On Thu, Oct 6, 2011 at 4:48 AM, Duddy, John firstname.lastname@example.org wrote:
One of the things we’re facing is the sheer size of a whole human genome at 30x coverage. An effective way to deal with that is by compressing the FASTQ files. That works for BWA and our ELAND, which can directly read a compressed FASTQ, but other tools crash when reading compressed FASTQ filesfiles. One way to address that would be to introduce a new type, for example “CompressedFastQ”, with a conversion to FASTQ defined. BWA could take both types as input. This would allow the best of both worlds – efficient storage and use by all existing tools.

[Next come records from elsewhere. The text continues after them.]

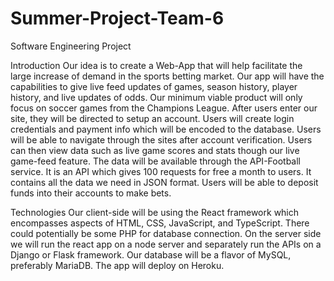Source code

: # Summer-Project-Team-6
Software Engineering Project

Introduction
      	Our idea is to create a Web-App that will help facilitate the large increase of demand in the sports betting market. Our app will have the capabilities to give live feed updates of games, season history, player history, and live updates of odds. Our minimum viable product will only focus on soccer games from the Champions League.
After users enter our site, they will be directed to setup an account. Users will create login credentials and payment info which will be encoded to the database. Users will be able to navigate through the sites after account verification. Users can then view data such as live game scores and stats though our live game-feed feature. The data will be available through the API-Football service. It is an API which gives 100 requests for free a month to users. It contains all the data we need in JSON format. Users will be able to deposit funds into their accounts to make bets.

Technologies
   	Our client-side will be using the React framework which encompasses aspects of HTML, CSS, JavaScript, and TypeScript. There could potentially be some PHP for database connection. On the server side we will run the react app on a node server and separately run the APIs on a Django or Flask framework. Our database will be a flavor of MySQL, preferably MariaDB. The app will deploy on Heroku.
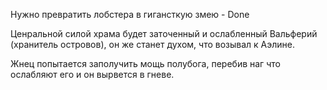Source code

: Нужно превратить лобстера в гигансткую змею - Done 

Ценральной силой храма будет заточенный и ослабленный Вальферий (хранитель островов), он же станет духом, что возывал к Аэлине. 

Жнец попытается заполучить мощь полубога, перебив наг что ослабляют его и он вырвется в гневе.
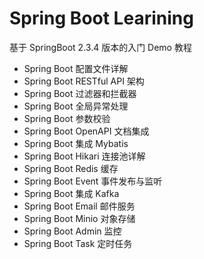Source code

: # Spring Boot Learining

基于 SpringBoot 2.3.4 版本的入门 Demo 教程

- Spring Boot 配置文件详解
- Spring Boot RESTful API 架构
- Spring Boot 过滤器和拦截器
- Spring Boot 全局异常处理
- Spring Boot 参数校验
- Spring Boot OpenAPI 文档集成
- Spring Boot 集成 Mybatis
- Spring Boot Hikari 连接池详解
- Spring Boot Redis 缓存
- Spring Boot Event 事件发布与监听
- Spring Boot 集成 Kafka
- Spring Boot Email 邮件服务
- Spring Boot Minio 对象存储
- Spring Boot Admin 监控
- Spring Boot Task 定时任务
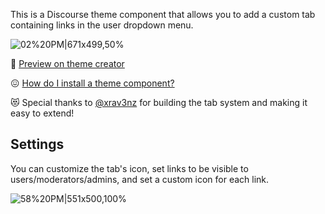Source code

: This is a Discourse theme component that allows you to add a custom tab containing links in the user dropdown menu. 

![02%20PM|671x499,50%](https://d11a6trkgmumsb.cloudfront.net/optimized/3X/d/9/d9ccc2a1f284593ad71bd319f938447cedd675aa_2_670x498.png) 

:telescope: [Preview on theme creator]( https://theme-creator.discourse.org/theme/awesomerobot/user-menu-tab)

:confounded:  [How do I install a theme component?](https://meta.discourse.org/t/how-do-i-install-a-theme-or-theme-component/63682)

:heart_eyes_cat: Special thanks to [@xrav3nz](https://github.com/xrav3nz) for building the tab system and making it easy to extend! 


## Settings

You can customize the tab's icon, set links to be visible to users/moderators/admins, and set a custom icon for each link.

![58%20PM|551x500,100%](https://d11a6trkgmumsb.cloudfront.net/optimized/3X/c/3/c37ea0cd056c852470385325856b394504bba6c6_2_1102x1000.png)
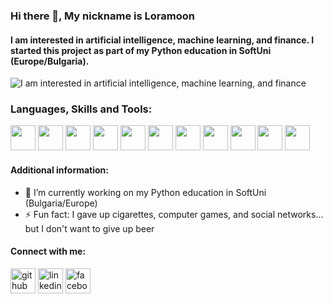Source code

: ### Hi there 👋, My nickname is Loramoon
#### I am interested in artificial intelligence, machine learning, and finance. I started this project as part of my Python education in SoftUni (Europe/Bulgaria).

![I am interested in artificial intelligence, machine learning, and finance](https://thumbs.dreamstime.com/b/business-man-using-interface-screen-display-to-analyze-process-operations-artificial-intelligence-ai-system-concept-191233899.jpg)

### Languages, Skills and Tools:
 
<img src='https://www.qamadness.com/wp-content/uploads/2019/05/agile-vs-waterfall.jpg' height='40'> <img src='https://cdn.iconscout.com/icon/free/png-256/jira-282222.png' height='40'> <img src='https://encrypted-tbn0.gstatic.com/images?q=tbn:ANd9GcRRQjpkISS5b3G2wSUDeQyA_UItgkv5cJfTyw&usqp=CAU' height='40'> <img src='https://encrypted-tbn0.gstatic.com/images?q=tbn:ANd9GcQl3cb8TOnSne_PBG6K10prLAI3pr6FR_JLTw&usqp=CAU' height='40'> <img src='https://upload.wikimedia.org/wikipedia/commons/thumb/1/18/Antu_application-xsd.svg/1200px-Antu_application-xsd.svg.png' height='40'>  <img src='https://encrypted-tbn0.gstatic.com/images?q=tbn:ANd9GcTIvKWumGi0MpbXxjjH_aAAoRILITccyq2oBe2JcZ71S_74zYckAe8rR43zGH8wKX3-dFc&usqp=CAU' height='40'> <img src='https://cdn-icons-png.flaticon.com/512/103/103093.png' height='40'> <img src='https://miro.medium.com/max/440/1*J3G3akaMpUOLegw0p0qthA.png' height='40'> <img src='https://user-images.githubusercontent.com/2676579/34940598-17cc20f0-f9be-11e7-8c6d-f0190d502d64.png' height='40'> <img src='https://logovectorseek.com/wp-content/uploads/2020/09/soapui-supported-by-smartbear-logo-vector.png' height='40'> <img src='https://openwhisk.apache.org/images/runtimes/icon-python-text-color-horz.png' height='40'>

#### Additional information:

- 🔭 I’m currently working on my Python education in SoftUni (Bulgaria/Europe) 
- ⚡ Fun fact: I gave up cigarettes, computer games, and social networks... but I don't want to give up beer 


#### Connect with me: 

[<img src='https://cdn.jsdelivr.net/npm/simple-icons@3.0.1/icons/github.svg' alt='github' height='40'>](https://github.com/loramoon)  [<img src='https://cdn.jsdelivr.net/npm/simple-icons@3.0.1/icons/linkedin.svg' alt='linkedin' height='40'>](https://www.linkedin.com/in/violeta-atanasova-6123548/)  [<img src='https://cdn.jsdelivr.net/npm/simple-icons@3.0.1/icons/facebook.svg' alt='facebook' height='40'>](https://www.facebook.com/100079937106125)  

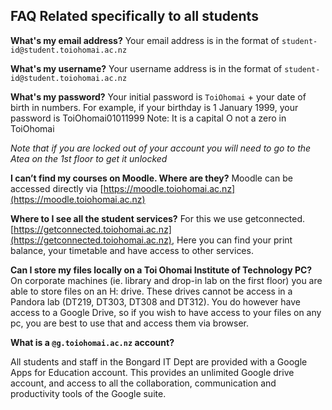 ## FAQ Related specifically to all students

**What's my email address?**
Your email address is in the format of `student-id@student.toiohomai.ac.nz`

**What's my username?**
Your username address is in the format of `student-id@student.toiohomai.ac.nz`

**What's my password?**
Your initial password is `ToiOhomai` + your date of birth in numbers. For example, if your birthday is 1 January 1999, your password is ToiOhomai01011999
Note: It is a capital O not a zero in ToiOhomai

_Note that if you are locked out of your account you will need to go to the Atea on the 1st floor to get it unlocked_

**I can’t find my courses on Moodle. Where are they?**
Moodle can be accessed directly via [https://moodle.toiohomai.ac.nz](https://moodle.toiohomai.ac.nz)

**Where to I see all the student services?**
For this we use getconnected. [https://getconnected.toiohomai.ac.nz](https://getconnected.toiohomai.ac.nz), Here you can find your print balance, your timetable and have access to other services.

**Can I store my files locally on a Toi Ohomai Institute of Technology PC?**
On corporate machines (ie. library and drop-in lab on the first floor) you are able to store files on an H: drive. These drives cannot be access in a Pandora lab (DT219, DT303, DT308 and DT312).
You do however have access to a Google Drive, so if you wish to have access to your files on any pc, you are best to use that and access them via browser.

**What is a `@g.toiohomai.ac.nz` account?**

All students and staff in the Bongard IT Dept are provided with a Google Apps for Education account. This provides an unlimited Google drive account, and access to all the collaboration, communication and productivity tools of the Google suite.
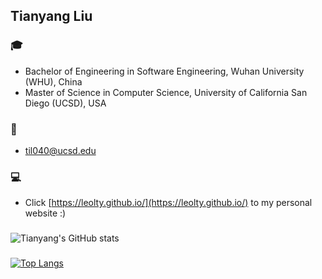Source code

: ## Tianyang Liu

### 🎓 
- Bachelor of Engineering in Software Engineering, Wuhan University (WHU), China   
- Master of Science in Computer Science, University of California San Diego (UCSD), USA

### 📧
- til040@ucsd.edu

### 💻
- Click [https://leolty.github.io/](https://leolty.github.io/) to my personal website :)

###

![Tianyang's GitHub stats](https://github-readme-stats.vercel.app/api?username=Leolty&show_icons=true&hide_rank=true)

### 

[![Top Langs](https://github-readme-stats-kitswas.vercel.app/api/top-langs/?username=Leolty&count_private=true&langs_count=10&layout=compact&size_weight=1&count_weight=0&custom_title=Most%20Used%20Languages)](https://github.com/anuraghazra/github-readme-stats)
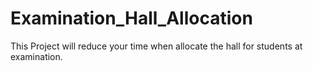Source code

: # Examination_Hall_Allocation
This Project will reduce your time when allocate the hall for students at examination.
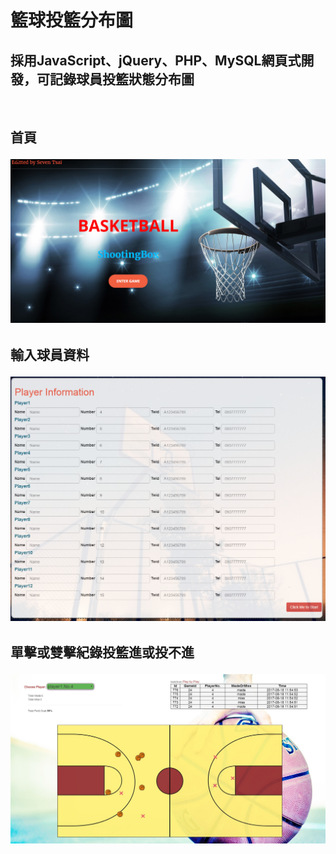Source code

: <h1>籃球投籃分布圖
<br>

<h2>採用JavaScript、jQuery、PHP、MySQL網頁式開發，可記錄球員投籃狀態分布圖</h2>
<br>
<h2>首頁<br>


![image](https://github.com/mvpscottjon/bsk/blob/master/%E9%A6%96%E9%A0%81.png?raw=true)


<h2>輸入球員資料

![image](https://github.com/mvpscottjon/bsk/blob/master/%E8%BC%B8%E5%85%A5%E7%90%83%E5%93%A1%E8%B3%87%E6%96%99.png?raw=truee)

<h2>單擊或雙擊紀錄投籃進或投不進



![image](https://github.com/mvpscottjon/bsk/blob/master/%E6%8A%95%E7%B1%83%E7%B5%B1%E8%A8%88.jpg?raw=true)
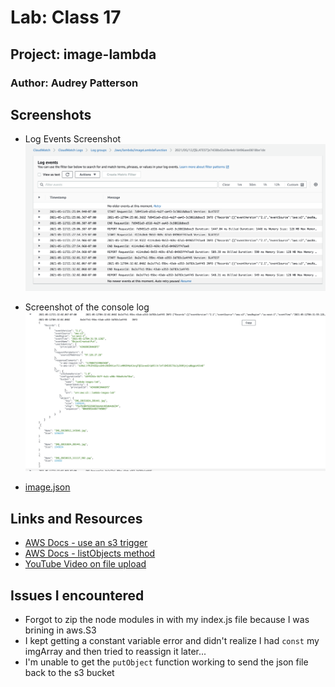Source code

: # Lab: Class 17

## Project: image-lambda

### Author: Audrey Patterson

## Screenshots

- Log Events Screenshot
![Log Events](assets/log-events.png)

- Screenshot of the console log
![Console Log](assets/imagejson.png)

- [image.json](./images.json)

## Links and Resources

- [AWS Docs - use an s3 trigger](https://docs.aws.amazon.com/lambda/latest/dg/with-s3-example.html)
- [AWS Docs - listObjects method](https://docs.aws.amazon.com/AmazonS3/latest/API/API_ListObjects.html#API_ListObjects_ResponseSyntax)
- [YouTube Video on file upload](https://www.youtube.com/watch?v=Wnbw15Oue1k)

## Issues I encountered

- Forgot to zip the node modules in with my index.js file because I was brining in aws.S3
- I kept getting a constant variable error and didn't realize I had `const` my imgArray and then tried to reassign it later...
- I'm unable to get the `putObject` function working to send the json file back to the s3 bucket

We'd discussed this and a more general approach where any file could be gzipped, but the code to do that doesn't exist yet: http://lists.bx.psu.edu/pipermail/galaxy-dev/2011-September/006745.html
Issue filed: https://bitbucket.org/galaxy/galaxy-central/issue/666/
That seems a better long term solution than the pragmatic short term solution of fastqsanger-gzip (or whatever it gets called). Note that it sounded like Edward Kirton might already be using this - you should be consistent.
The other strong idea from that thread was moving from FASTQ to unaligned BAM, which is gzipped compressed, and has explicit support for paired end reads, read groups, etc.